What is expected — Although the data below contains pictures, please reproduce only its words, exactly.
[[ Data to use open ]]
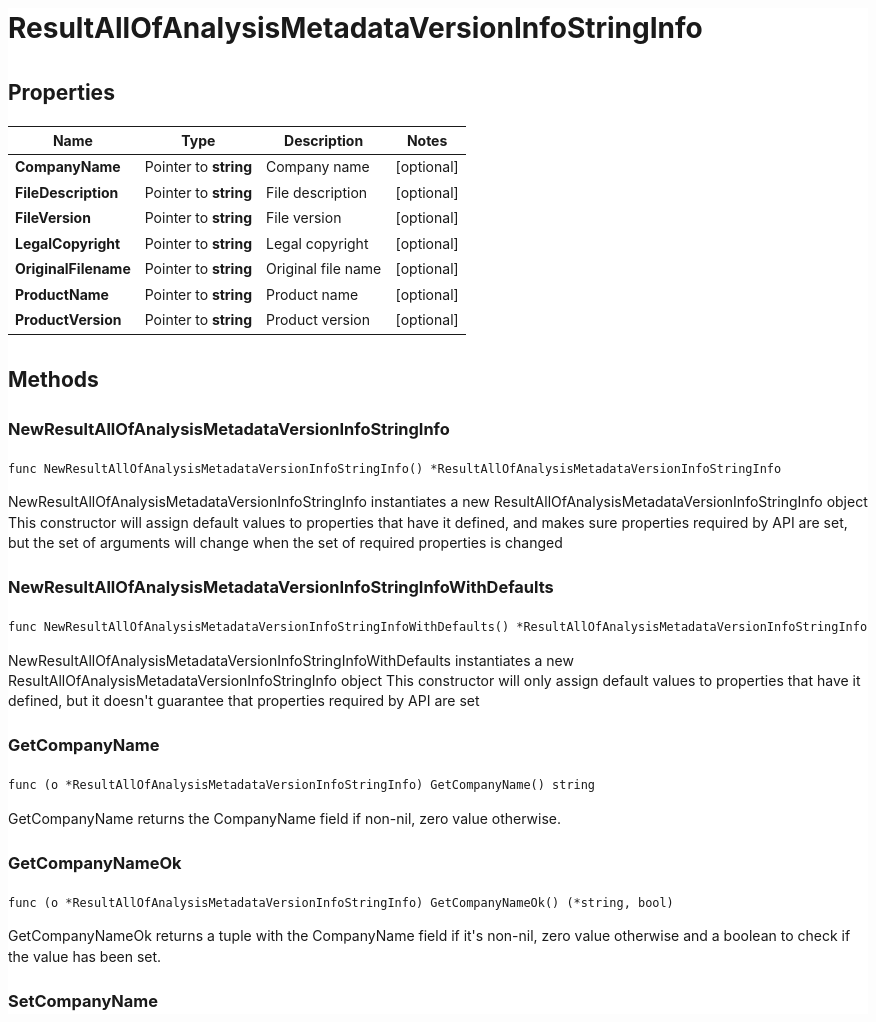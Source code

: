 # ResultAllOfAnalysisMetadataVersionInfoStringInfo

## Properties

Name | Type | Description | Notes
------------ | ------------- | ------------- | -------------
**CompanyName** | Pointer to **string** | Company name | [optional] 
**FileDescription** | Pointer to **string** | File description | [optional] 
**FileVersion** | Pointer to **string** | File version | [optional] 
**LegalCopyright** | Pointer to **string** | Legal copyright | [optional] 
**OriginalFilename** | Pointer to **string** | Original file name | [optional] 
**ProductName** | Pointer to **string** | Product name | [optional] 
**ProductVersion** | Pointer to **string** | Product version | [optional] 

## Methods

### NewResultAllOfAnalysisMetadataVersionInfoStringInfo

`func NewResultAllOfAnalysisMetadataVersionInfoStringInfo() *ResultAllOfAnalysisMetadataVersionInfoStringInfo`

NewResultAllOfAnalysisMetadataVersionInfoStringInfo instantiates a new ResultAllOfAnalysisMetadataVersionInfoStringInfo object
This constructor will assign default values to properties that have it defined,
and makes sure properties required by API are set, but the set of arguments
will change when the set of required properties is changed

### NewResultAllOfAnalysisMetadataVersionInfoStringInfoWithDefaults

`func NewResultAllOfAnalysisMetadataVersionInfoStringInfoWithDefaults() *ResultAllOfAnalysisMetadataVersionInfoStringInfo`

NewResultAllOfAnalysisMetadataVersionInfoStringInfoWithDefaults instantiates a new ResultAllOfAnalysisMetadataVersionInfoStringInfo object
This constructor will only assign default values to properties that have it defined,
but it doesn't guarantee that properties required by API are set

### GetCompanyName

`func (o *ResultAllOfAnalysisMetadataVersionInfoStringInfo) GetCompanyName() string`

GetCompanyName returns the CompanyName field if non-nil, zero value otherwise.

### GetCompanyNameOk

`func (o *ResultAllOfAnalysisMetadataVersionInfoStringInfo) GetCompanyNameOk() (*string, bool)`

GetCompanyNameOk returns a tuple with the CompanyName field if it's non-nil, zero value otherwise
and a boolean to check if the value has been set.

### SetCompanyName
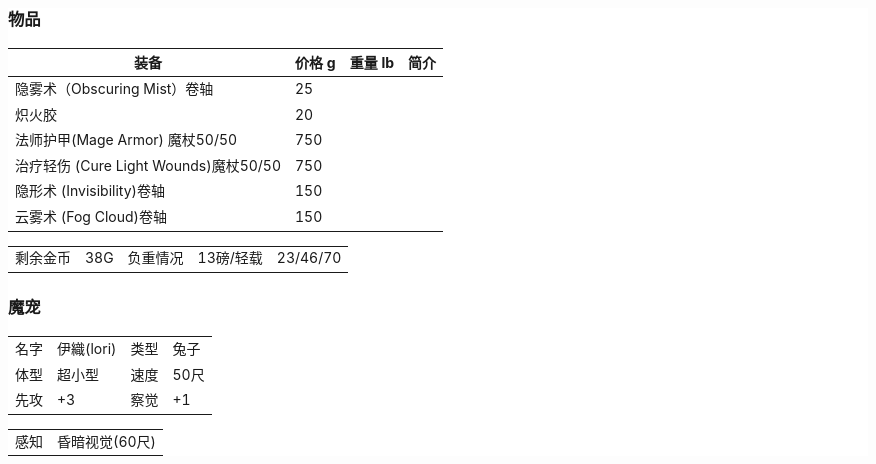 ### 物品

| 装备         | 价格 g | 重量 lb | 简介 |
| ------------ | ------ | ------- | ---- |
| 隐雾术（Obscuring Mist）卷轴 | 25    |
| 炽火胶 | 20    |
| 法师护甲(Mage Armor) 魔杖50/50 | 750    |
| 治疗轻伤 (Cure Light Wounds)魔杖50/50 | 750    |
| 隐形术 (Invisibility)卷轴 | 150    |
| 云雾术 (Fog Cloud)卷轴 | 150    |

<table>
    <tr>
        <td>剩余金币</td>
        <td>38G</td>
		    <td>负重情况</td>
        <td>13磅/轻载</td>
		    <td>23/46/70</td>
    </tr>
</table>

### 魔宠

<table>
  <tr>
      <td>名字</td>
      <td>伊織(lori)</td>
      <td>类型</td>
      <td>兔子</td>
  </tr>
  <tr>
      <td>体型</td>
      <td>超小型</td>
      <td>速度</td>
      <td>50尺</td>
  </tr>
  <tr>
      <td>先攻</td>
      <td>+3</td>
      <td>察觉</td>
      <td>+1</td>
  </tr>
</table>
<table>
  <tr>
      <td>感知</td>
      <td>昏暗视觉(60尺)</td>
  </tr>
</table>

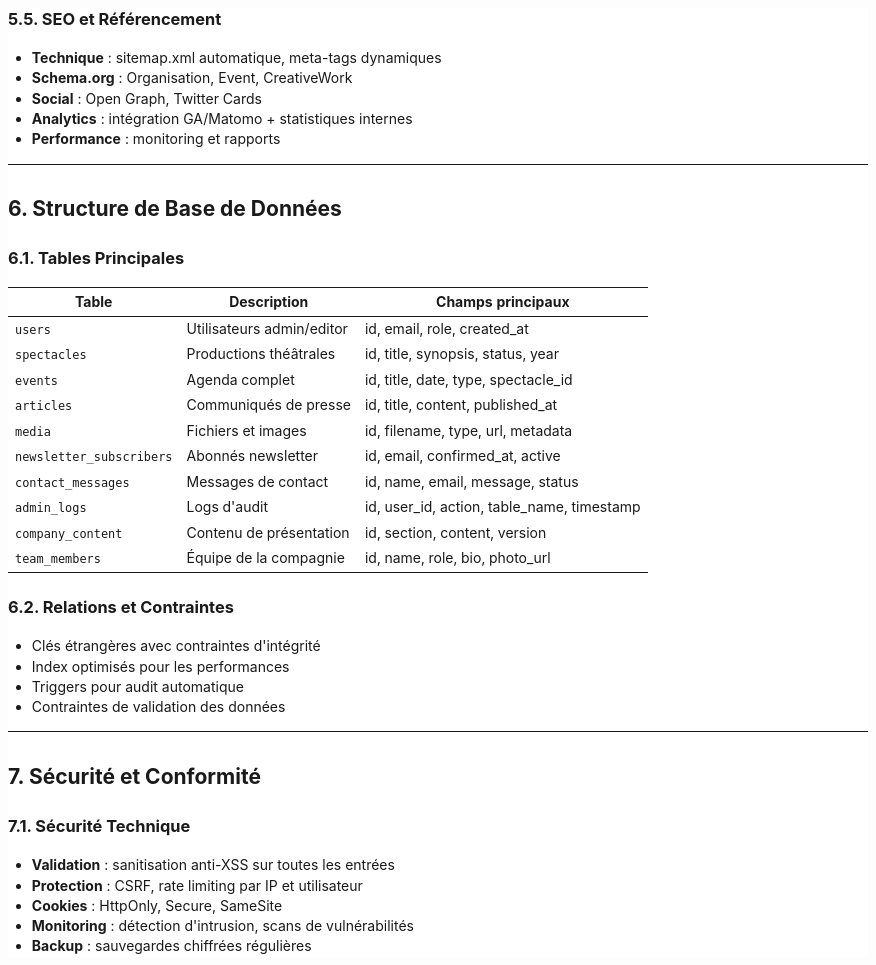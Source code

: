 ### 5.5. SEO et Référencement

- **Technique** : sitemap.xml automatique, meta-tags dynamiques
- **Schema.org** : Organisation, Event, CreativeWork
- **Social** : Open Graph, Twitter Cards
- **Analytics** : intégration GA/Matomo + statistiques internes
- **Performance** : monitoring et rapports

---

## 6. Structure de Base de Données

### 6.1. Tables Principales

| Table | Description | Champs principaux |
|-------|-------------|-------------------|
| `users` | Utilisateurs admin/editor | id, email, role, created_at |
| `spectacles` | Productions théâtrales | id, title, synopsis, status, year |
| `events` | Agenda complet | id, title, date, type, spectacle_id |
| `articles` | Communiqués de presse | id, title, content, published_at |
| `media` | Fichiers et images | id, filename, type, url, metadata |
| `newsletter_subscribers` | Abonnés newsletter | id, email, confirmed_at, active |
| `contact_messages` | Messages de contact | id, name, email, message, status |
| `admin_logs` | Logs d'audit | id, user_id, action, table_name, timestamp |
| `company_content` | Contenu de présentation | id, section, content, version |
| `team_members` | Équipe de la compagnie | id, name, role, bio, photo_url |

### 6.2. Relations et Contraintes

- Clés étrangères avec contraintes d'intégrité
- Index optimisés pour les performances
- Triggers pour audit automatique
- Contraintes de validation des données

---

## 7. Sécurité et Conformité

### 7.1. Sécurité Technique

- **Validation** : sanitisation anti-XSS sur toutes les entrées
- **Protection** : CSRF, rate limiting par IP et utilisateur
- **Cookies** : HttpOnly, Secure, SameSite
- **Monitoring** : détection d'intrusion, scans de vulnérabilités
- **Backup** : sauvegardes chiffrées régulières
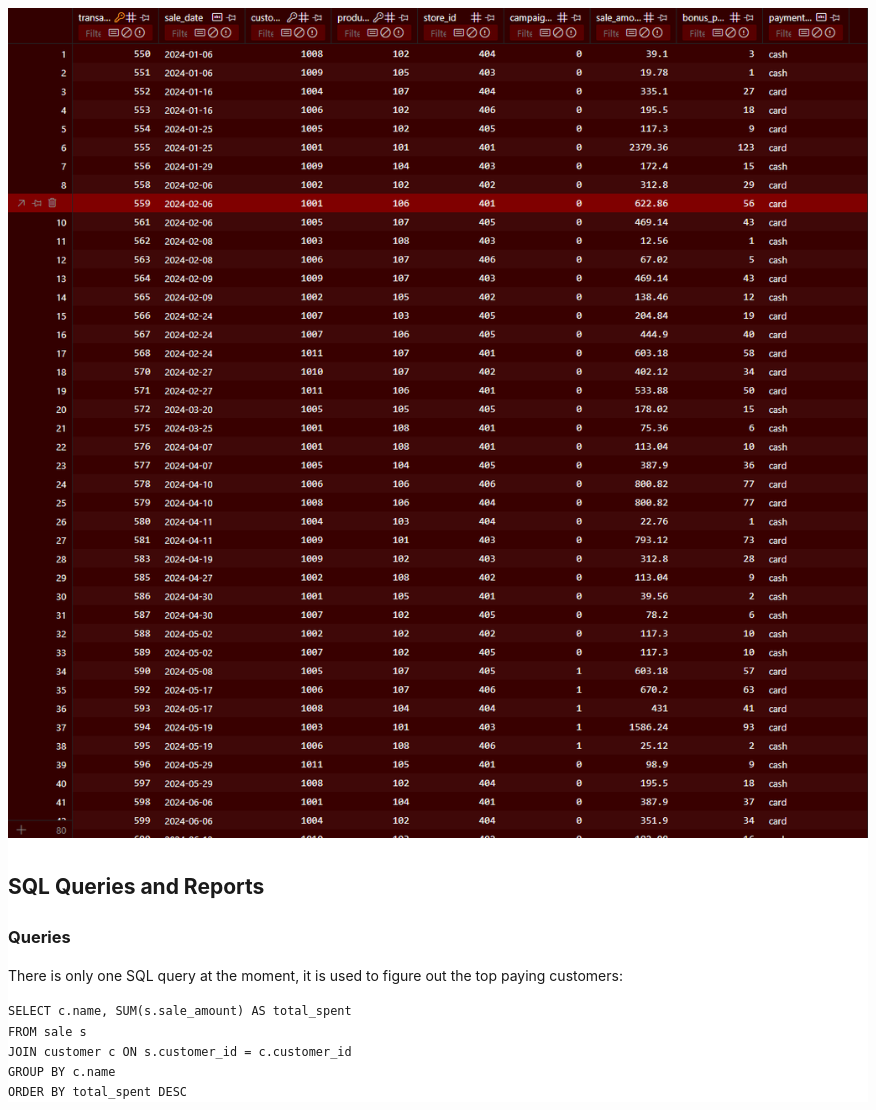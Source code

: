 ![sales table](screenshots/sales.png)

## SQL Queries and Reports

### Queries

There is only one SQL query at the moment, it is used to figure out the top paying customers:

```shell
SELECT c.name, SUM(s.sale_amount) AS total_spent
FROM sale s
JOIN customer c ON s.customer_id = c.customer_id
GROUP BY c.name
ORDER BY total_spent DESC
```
[[ Data to use closed ]]
Expected answer —
Source code

: # ResultAllOfAnalysisMetadataVersionInfoStringInfo

## Properties

Name | Type | Description | Notes
------------ | ------------- | ------------- | -------------
**CompanyName** | Pointer to **string** | Company name | [optional] 
**FileDescription** | Pointer to **string** | File description | [optional] 
**FileVersion** | Pointer to **string** | File version | [optional] 
**LegalCopyright** | Pointer to **string** | Legal copyright | [optional] 
**OriginalFilename** | Pointer to **string** | Original file name | [optional] 
**ProductName** | Pointer to **string** | Product name | [optional] 
**ProductVersion** | Pointer to **string** | Product version | [optional] 

## Methods

### NewResultAllOfAnalysisMetadataVersionInfoStringInfo

`func NewResultAllOfAnalysisMetadataVersionInfoStringInfo() *ResultAllOfAnalysisMetadataVersionInfoStringInfo`

NewResultAllOfAnalysisMetadataVersionInfoStringInfo instantiates a new ResultAllOfAnalysisMetadataVersionInfoStringInfo object
This constructor will assign default values to properties that have it defined,
and makes sure properties required by API are set, but the set of arguments
will change when the set of required properties is changed

### NewResultAllOfAnalysisMetadataVersionInfoStringInfoWithDefaults

`func NewResultAllOfAnalysisMetadataVersionInfoStringInfoWithDefaults() *ResultAllOfAnalysisMetadataVersionInfoStringInfo`

NewResultAllOfAnalysisMetadataVersionInfoStringInfoWithDefaults instantiates a new ResultAllOfAnalysisMetadataVersionInfoStringInfo object
This constructor will only assign default values to properties that have it defined,
but it doesn't guarantee that properties required by API are set

### GetCompanyName

`func (o *ResultAllOfAnalysisMetadataVersionInfoStringInfo) GetCompanyName() string`

GetCompanyName returns the CompanyName field if non-nil, zero value otherwise.

### GetCompanyNameOk

`func (o *ResultAllOfAnalysisMetadataVersionInfoStringInfo) GetCompanyNameOk() (*string, bool)`

GetCompanyNameOk returns a tuple with the CompanyName field if it's non-nil, zero value otherwise
and a boolean to check if the value has been set.

### SetCompanyName
 ### 物品

| 装备         | 价格 g | 重量 lb | 简介 |
| ------------ | ------ | ------- | ---- |
| 隐雾术（Obscuring Mist）卷轴 | 25    |
| 炽火胶 | 20    |
| 法师护甲(Mage Armor) 魔杖50/50 | 750    |
| 治疗轻伤 (Cure Light Wounds)魔杖50/50 | 750    |
| 隐形术 (Invisibility)卷轴 | 150    |
| 云雾术 (Fog Cloud)卷轴 | 150    |

<table>
    <tr>
        <td>剩余金币</td>
        <td>38G</td>
		    <td>负重情况</td>
        <td>13磅/轻载</td>
		    <td>23/46/70</td>
    </tr>
</table>

### 魔宠

<table>
  <tr>
      <td>名字</td>
      <td>伊織(lori)</td>
      <td>类型</td>
      <td>兔子</td>
  </tr>
  <tr>
      <td>体型</td>
      <td>超小型</td>
      <td>速度</td>
      <td>50尺</td>
  </tr>
  <tr>
      <td>先攻</td>
      <td>+3</td>
      <td>察觉</td>
      <td>+1</td>
  </tr>
</table>
<table>
  <tr>
      <td>感知</td>
      <td>昏暗视觉(60尺)</td>
  </tr>
</table>

Source code

: ### 5.5. SEO et Référencement

- **Technique** : sitemap.xml automatique, meta-tags dynamiques
- **Schema.org** : Organisation, Event, CreativeWork
- **Social** : Open Graph, Twitter Cards
- **Analytics** : intégration GA/Matomo + statistiques internes
- **Performance** : monitoring et rapports

---

## 6. Structure de Base de Données

### 6.1. Tables Principales

| Table | Description | Champs principaux |
|-------|-------------|-------------------|
| `users` | Utilisateurs admin/editor | id, email, role, created_at |
| `spectacles` | Productions théâtrales | id, title, synopsis, status, year |
| `events` | Agenda complet | id, title, date, type, spectacle_id |
| `articles` | Communiqués de presse | id, title, content, published_at |
| `media` | Fichiers et images | id, filename, type, url, metadata |
| `newsletter_subscribers` | Abonnés newsletter | id, email, confirmed_at, active |
| `contact_messages` | Messages de contact | id, name, email, message, status |
| `admin_logs` | Logs d'audit | id, user_id, action, table_name, timestamp |
| `company_content` | Contenu de présentation | id, section, content, version |
| `team_members` | Équipe de la compagnie | id, name, role, bio, photo_url |

### 6.2. Relations et Contraintes

- Clés étrangères avec contraintes d'intégrité
- Index optimisés pour les performances
- Triggers pour audit automatique
- Contraintes de validation des données

---

## 7. Sécurité et Conformité

### 7.1. Sécurité Technique

- **Validation** : sanitisation anti-XSS sur toutes les entrées
- **Protection** : CSRF, rate limiting par IP et utilisateur
- **Cookies** : HttpOnly, Secure, SameSite
- **Monitoring** : détection d'intrusion, scans de vulnérabilités
- **Backup** : sauvegardes chiffrées régulières
Source code

: ![sales table](screenshots/sales.png)

## SQL Queries and Reports

### Queries

There is only one SQL query at the moment, it is used to figure out the top paying customers:

```shell
SELECT c.name, SUM(s.sale_amount) AS total_spent
FROM sale s
JOIN customer c ON s.customer_id = c.customer_id
GROUP BY c.name
ORDER BY total_spent DESC
```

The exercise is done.